Monday, March 23, 2009

Market Assessment....for today

Now that Spring has arrived, we see new activity in the local market. The $8,000 first-time homebuyer credit (anyone who hasn't owned in 3 years also qualifies) and low interest rates have started a flurry of interest in homeownership. With home prices down and the interest rates at all-time lows, this is the perfect time for Buyers.

Homeownership continues to outstrip most other investment opportunities. Historically, the value of homes nationally has increased at a n average rate of between about 5 and 6% a year. If you look back to the 1980's in five year increments, you will see averages around the 25% range + or - 2%. However, in the period between 2000 and 2006 there was an unprecidented increase---not 28%-- not 30% or even 50%, but almost 89%!

An increase of this magnitude should have sent up red flags, but our entire economy was in an unprecidented boom, so we were all happy to believe that this might be a "new norm." Well, it is not and our markets have suffered as we deal with the necessary correction.

Sellers who have owned their homes for awhile will still be in great shape if they want to sell.
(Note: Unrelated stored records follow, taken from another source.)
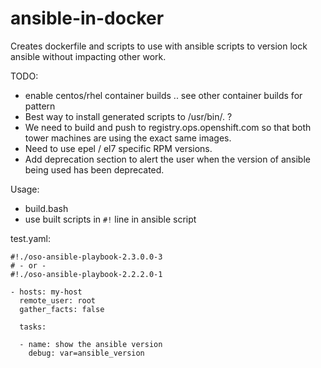 ansible-in-docker
=================

Creates dockerfile and scripts to use with ansible scripts to version lock ansible without impacting other work.

TODO:
* enable centos/rhel container builds .. see other container builds for pattern
* Best way to install generated scripts to /usr/bin/. ?
* We need to build and push to registry.ops.openshift.com so that both tower machines are using the exact same images.
* Need to use epel / el7 specific RPM versions.
* Add deprecation section to alert the user when the version of ansible being used has been deprecated.

Usage:

* build.bash
* use built scripts in `#!` line in ansible script

test.yaml:

```
#!./oso-ansible-playbook-2.3.0.0-3
# - or -
#!./oso-ansible-playbook-2.2.2.0-1

- hosts: my-host
  remote_user: root
  gather_facts: false

  tasks:

  - name: show the ansible version
    debug: var=ansible_version
```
They just have to remember that what homes sold for in the past few years was an anomaly. It really is only those who bought in the last few years financed at close to 100% of the value or took out interest only loans and have not paid down the principle on their loans who are in dire straights if they need to sell. For these folks it might just be that their home's current value is below what they still owe!---Of course, changes in administration policies take place daily and there may be hope for people caught in this predicament.